Care Critical Echocardiogram In Indication Unit

The phone rings. Mother says, ”I am having my knees replaced.” “Mother, you are 84 years old, are you sure you want to get your knees replaced?” “I am going to walk again so I can enjoy the last years of my life.” Mother had been in a wheelchair since 1986 when she retired. The cartilage in her knees had worn out. According to an article on Total Knee Replacement by AARP, “Osteoarthritis is a disorder in which the cartilage in the knee joint gradually breaks down, allowing the surfaces of the bones to rub directly against each other. Loss of mobility occurs."
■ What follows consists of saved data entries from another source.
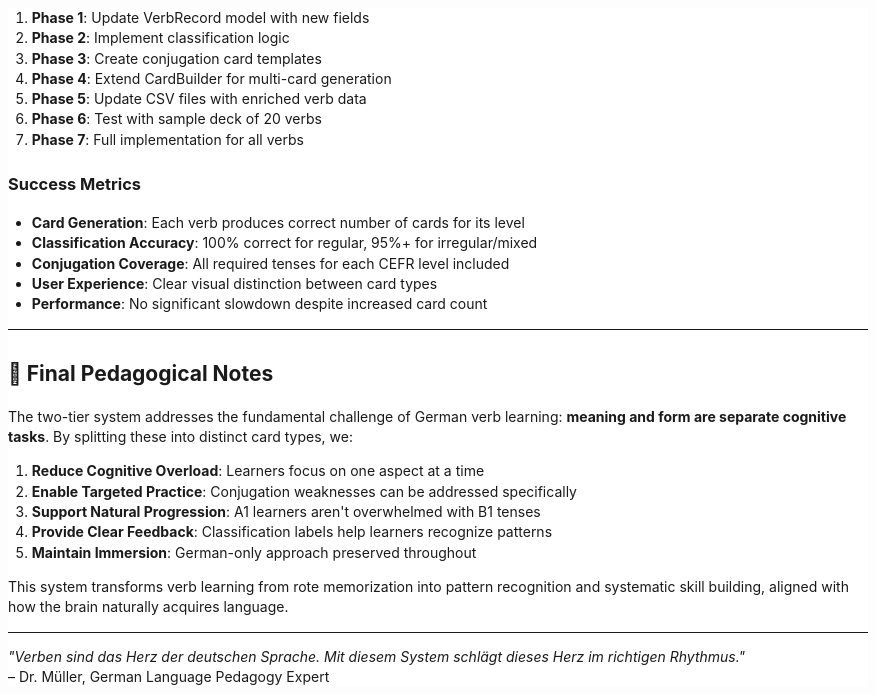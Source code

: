 1. **Phase 1**: Update VerbRecord model with new fields
2. **Phase 2**: Implement classification logic
3. **Phase 3**: Create conjugation card templates
4. **Phase 4**: Extend CardBuilder for multi-card generation
5. **Phase 5**: Update CSV files with enriched verb data
6. **Phase 6**: Test with sample deck of 20 verbs
7. **Phase 7**: Full implementation for all verbs

### Success Metrics

- **Card Generation**: Each verb produces correct number of cards for its level
- **Classification Accuracy**: 100% correct for regular, 95%+ for irregular/mixed
- **Conjugation Coverage**: All required tenses for each CEFR level included
- **User Experience**: Clear visual distinction between card types
- **Performance**: No significant slowdown despite increased card count

---

## 💭 **Final Pedagogical Notes**

The two-tier system addresses the fundamental challenge of German verb learning: **meaning and form are separate cognitive tasks**. By splitting these into distinct card types, we:

1. **Reduce Cognitive Overload**: Learners focus on one aspect at a time
2. **Enable Targeted Practice**: Conjugation weaknesses can be addressed specifically
3. **Support Natural Progression**: A1 learners aren't overwhelmed with B1 tenses
4. **Provide Clear Feedback**: Classification labels help learners recognize patterns
5. **Maintain Immersion**: German-only approach preserved throughout

This system transforms verb learning from rote memorization into pattern recognition and systematic skill building, aligned with how the brain naturally acquires language.

---

*"Verben sind das Herz der deutschen Sprache. Mit diesem System schlägt dieses Herz im richtigen Rhythmus."*  
– Dr. Müller, German Language Pedagogy Expert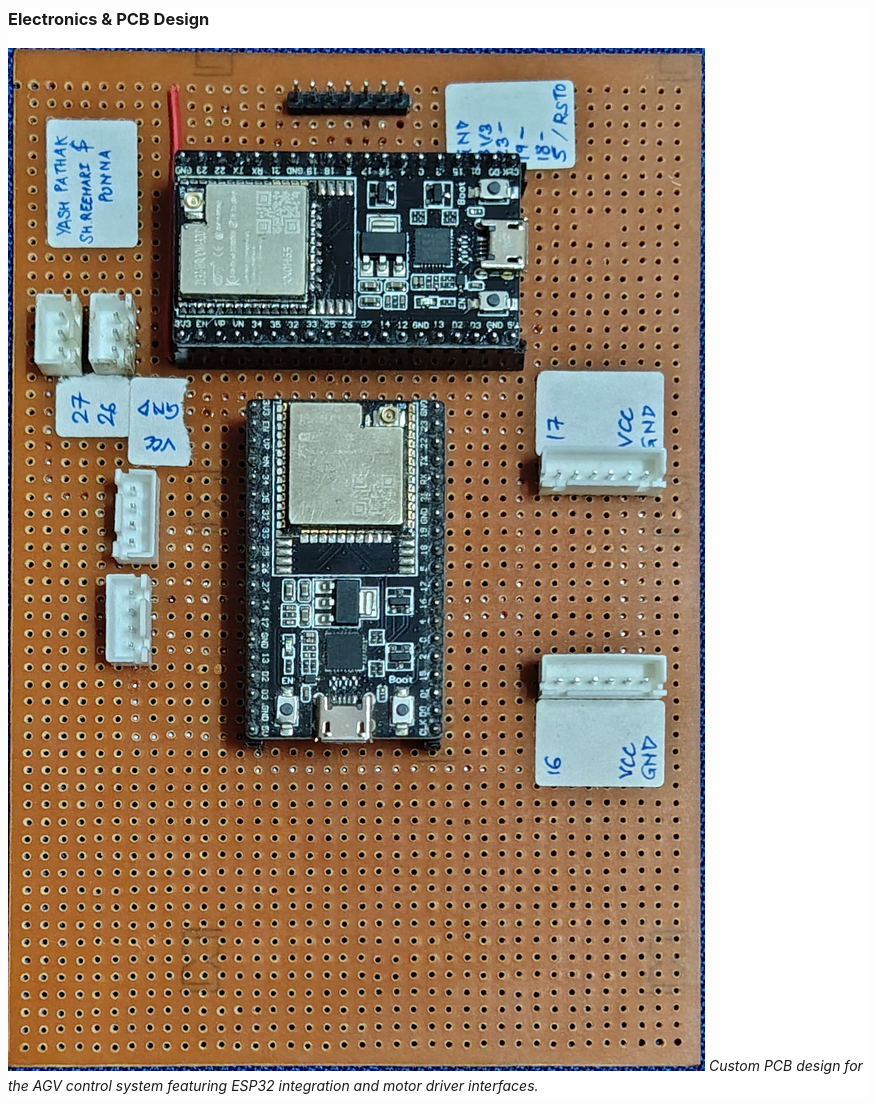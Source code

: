 ### Electronics & PCB Design
![PCB of the AGV](files/image4.jpg)
*Custom PCB design for the AGV control system featuring ESP32 integration and motor driver interfaces.*
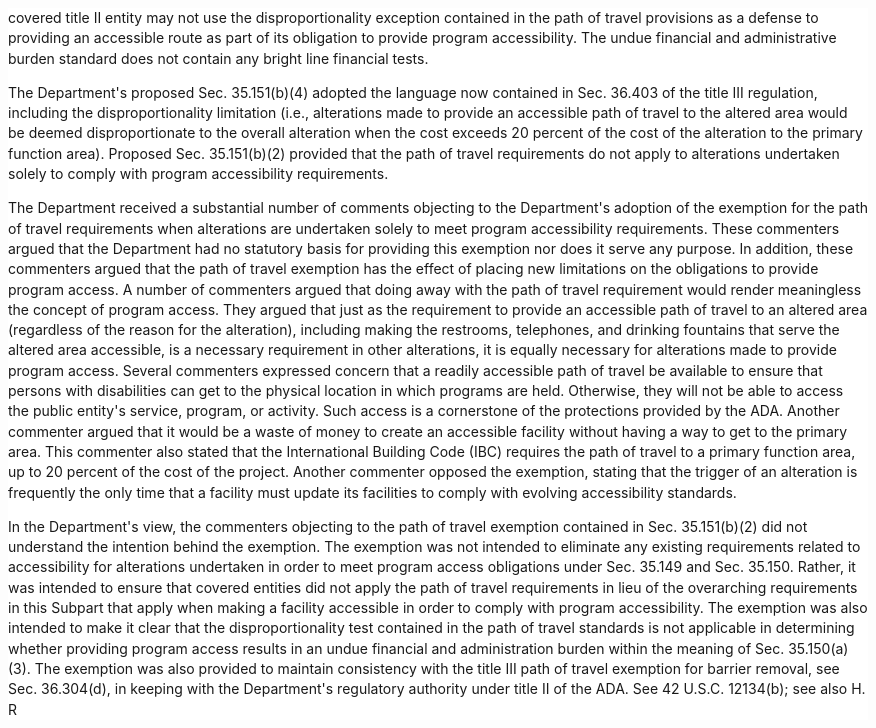   covered title II entity may not use the disproportionality exception
  contained in the path of travel provisions as a defense to providing
  an accessible route as part of its obligation to provide program
  accessibility. The undue financial and administrative burden
  standard does not contain any bright line financial tests.  

The Department's proposed Sec.  35.151(b)(4) adopted the
  language now contained in Sec.  36.403 of the title III regulation,
  including the disproportionality limitation (i.e., alterations made
  to provide an accessible path of travel to the altered area would be
  deemed disproportionate to the overall alteration when the cost
  exceeds 20 percent of the cost of the alteration to the primary
  function area). Proposed Sec.  35.151(b)(2) provided that the path
  of travel requirements do not apply to alterations undertaken solely
  to comply with program accessibility requirements.  

The Department received a substantial number of comments
  objecting to the Department's adoption of the exemption for the path
  of travel requirements when alterations are undertaken solely to
  meet program accessibility requirements. These commenters argued
  that the Department had no statutory basis for providing this
  exemption nor does it serve any purpose. In addition, these
  commenters argued that the path of travel exemption has the effect
  of placing new limitations on the obligations to provide program
  access. A number of commenters argued that doing away with the path
  of travel requirement would render meaningless the concept of
  program access. They argued that just as the requirement to provide
  an accessible path of travel to an altered area (regardless of the
  reason for the alteration), including making the restrooms,
  telephones, and drinking fountains that serve the altered area
  accessible, is a necessary requirement in other alterations, it is
  equally necessary for alterations made to provide program access.
  Several commenters expressed concern that a readily accessible path
  of travel be available to ensure that persons with disabilities can
  get to the physical location in which programs are held. Otherwise,
  they will not be able to access the public entity's service,
  program, or activity. Such access is a cornerstone of the
  protections provided by the ADA. Another commenter argued that it
  would be a waste of money to create an accessible facility without
  having a way to get to the primary area. This commenter also stated
  that the International Building Code (IBC) requires the path of
  travel to a primary function area, up to 20 percent of the cost of
  the project. Another commenter opposed the exemption, stating that
  the trigger of an alteration is frequently the only time that a
  facility must update its facilities to comply with evolving
  accessibility standards.  

In the Department's view, the commenters objecting to the path
  of travel exemption contained in Sec.  35.151(b)(2) did not
  understand the intention behind the exemption. The exemption was not
  intended to eliminate any existing requirements related to
  accessibility for alterations undertaken in order to meet program
  access obligations under Sec.  35.149 and Sec.  35.150. Rather, it
  was intended to ensure that covered entities did not apply the path
  of travel requirements in lieu of the overarching requirements in
  this Subpart that apply when making a facility accessible in order
  to comply with program accessibility. The exemption was also
  intended to make it clear that the disproportionality test contained
  in the path of travel standards is not applicable in determining
  whether providing program access results in an undue financial and
  administration burden within the meaning of Sec.  35.150(a)(3). The
  exemption was also provided to maintain consistency with the title
  III path of travel exemption for barrier removal, see Sec.
  36.304(d), in keeping with the Department's regulatory authority
  under title II of the ADA. See 42 U.S.C. 12134(b); see also H. R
Mother lived in her home and told her five children she wanted to stay there for remainder of her life. Two sisters supported idea; one disagreed, and the two brothers were noncommittal. No children were medical professionals. Since 1986, all children cared for her. A daughter lived in California, one lived with Mother, and the rest lived in the Washington, DC, area. They had a loose arrangement in caring for her; whatever needed to be done was rotated among all five. With the knee operation Mother was strong willed. She could not walk, but was the matriarch of her family. According to the same AARP’s article above, the risks of a knee replacement operation include: pneumonia, injury to nerves or the artificial joint, and other risks associated with surgery in general. Despite the risks, nothing could convince Mother not to have an arthroplasty.

Knee Replacement Surgery

Four children tried to help Mother achieve her goal of having the surgery. Her children were juggling households, putting children through college, working, and helping care for her. Mother supported herself financially. She had private health insurance and Medicare Parts A and B and retirement income. The surgeon had many tests performed. The day of the operation arrived. Three children were at the Washington Hospital Center. Hours later she was out of surgery. A phone tree was started to notify family members across the country.